The mechanism of SYN source detection is that a SYN-ACK packet is sent back to the source IP address to verify it. The confirmation ID in the SYN-ACK packet is constructed by the device instead of being the sequence ID in the SYN packet added by 1. Therefore, for a real client, an RST packet is sent in response to the SYN-ACK packet.

If a firewall exists between the real source IP address and AntiDDoS and the firewall performs a strict check on the TCP link status, including the packet sequence ID and confirmation ID, the SYN-ACK detection packet is discarded, affecting normal services. In this case, deselect this item and enable the discarding of the first SYN packet on the device through the CLI to defend against SYN flood attacks.

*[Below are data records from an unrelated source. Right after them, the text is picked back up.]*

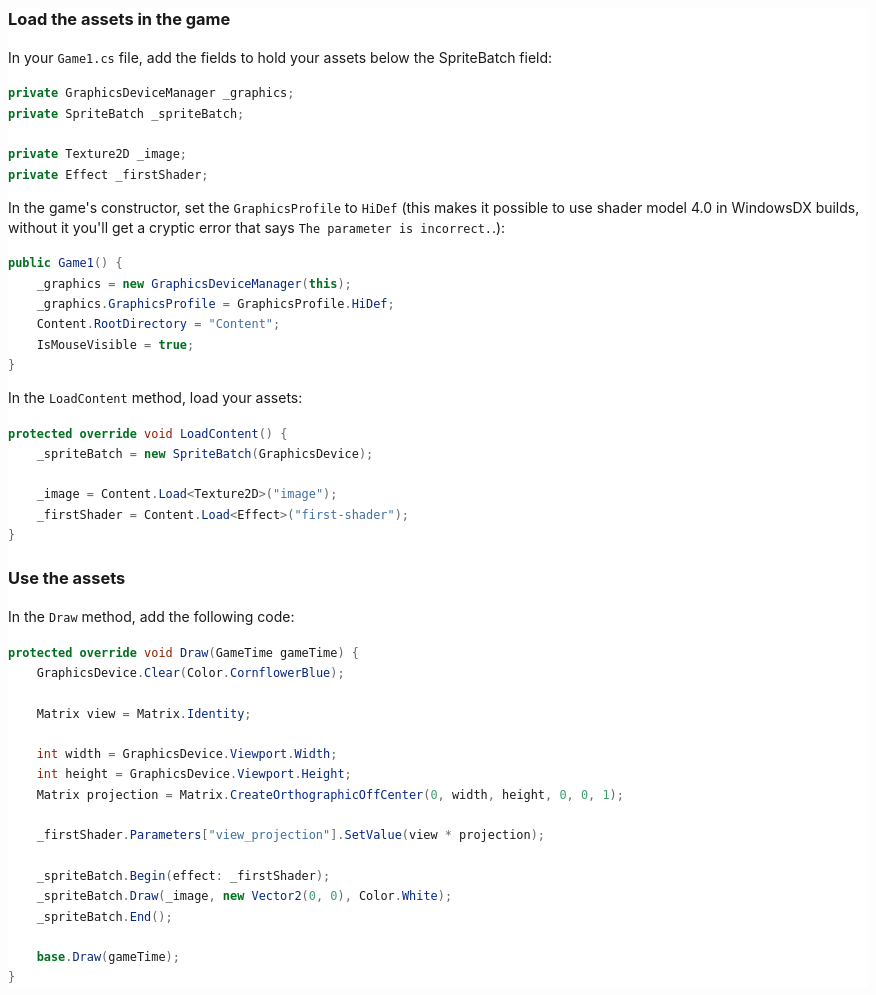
 ```
```

### Load the assets in the game

In your `Game1.cs` file, add the fields to hold your assets below the SpriteBatch field:

```csharp
private GraphicsDeviceManager _graphics;
private SpriteBatch _spriteBatch;

private Texture2D _image;
private Effect _firstShader;
```

In the game's constructor, set the `GraphicsProfile` to `HiDef` (this makes it possible to use shader model 4.0 in WindowsDX builds, without it you'll get a cryptic error that says `The parameter is incorrect.`.):

```csharp
public Game1() {
    _graphics = new GraphicsDeviceManager(this);
    _graphics.GraphicsProfile = GraphicsProfile.HiDef;
    Content.RootDirectory = "Content";
    IsMouseVisible = true;
}
```

In the `LoadContent` method, load your assets:

```csharp
protected override void LoadContent() {
    _spriteBatch = new SpriteBatch(GraphicsDevice);

    _image = Content.Load<Texture2D>("image");
    _firstShader = Content.Load<Effect>("first-shader");
}
```

### Use the assets

In the `Draw` method, add the following code:

```csharp
protected override void Draw(GameTime gameTime) {
    GraphicsDevice.Clear(Color.CornflowerBlue);

    Matrix view = Matrix.Identity;

    int width = GraphicsDevice.Viewport.Width;
    int height = GraphicsDevice.Viewport.Height;
    Matrix projection = Matrix.CreateOrthographicOffCenter(0, width, height, 0, 0, 1);

    _firstShader.Parameters["view_projection"].SetValue(view * projection);

    _spriteBatch.Begin(effect: _firstShader);
    _spriteBatch.Draw(_image, new Vector2(0, 0), Color.White);
    _spriteBatch.End();

    base.Draw(gameTime);
}
```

Session check-based defense: The first ACK packet is allowed, and the quintuple is used to establish a session table to record the sequence ID and payload length of the existing ACK packet. Check whether the sequence IDs of subsequent ACK packets are correct. If the check is passed, the source address is whitelisted. Otherwise, subsequent packets are directly discarded.

Session check-based defense: FIN/RST packets are connection termination packets. In normal cases, session entries created by SYN/SYN-ACK/ACK packets must exist. Check whether FIN/RST packets can match sessions. If not, the packets are directly discarded.

It is used together with SYN flood attack defense to defend against real IP-based SYN flood attacks.

You can configure the check based on the threshold on the number of concurrent connections for a destination IP address and on the threshold on the number of new connections per second for a destination IP address only after selecting one or multiple items from New Connection Rate Check by Source IP Address, Connection Number Check for Source IP Address, and Abnormal Session Check.

Considering that false positives are possible if parameters for New Connection Rate Check by Source IP Address and Connection Number Check for Source IP Address are improperly configured, these two check methods are not recommended in normal cases. You are advised to use them only after obtaining attack mechanism details through such means as packet capture.

Abnormal session check falls into Null Connection Check, Retransmission Session Check, and Sockstress. For mechanism details, see the product manual. You can enable all of them with the default parameters unchanged.

You need to enable the dynamic blacklist function for TCP connection flood attack defense. Otherwise, various checks do not take effect.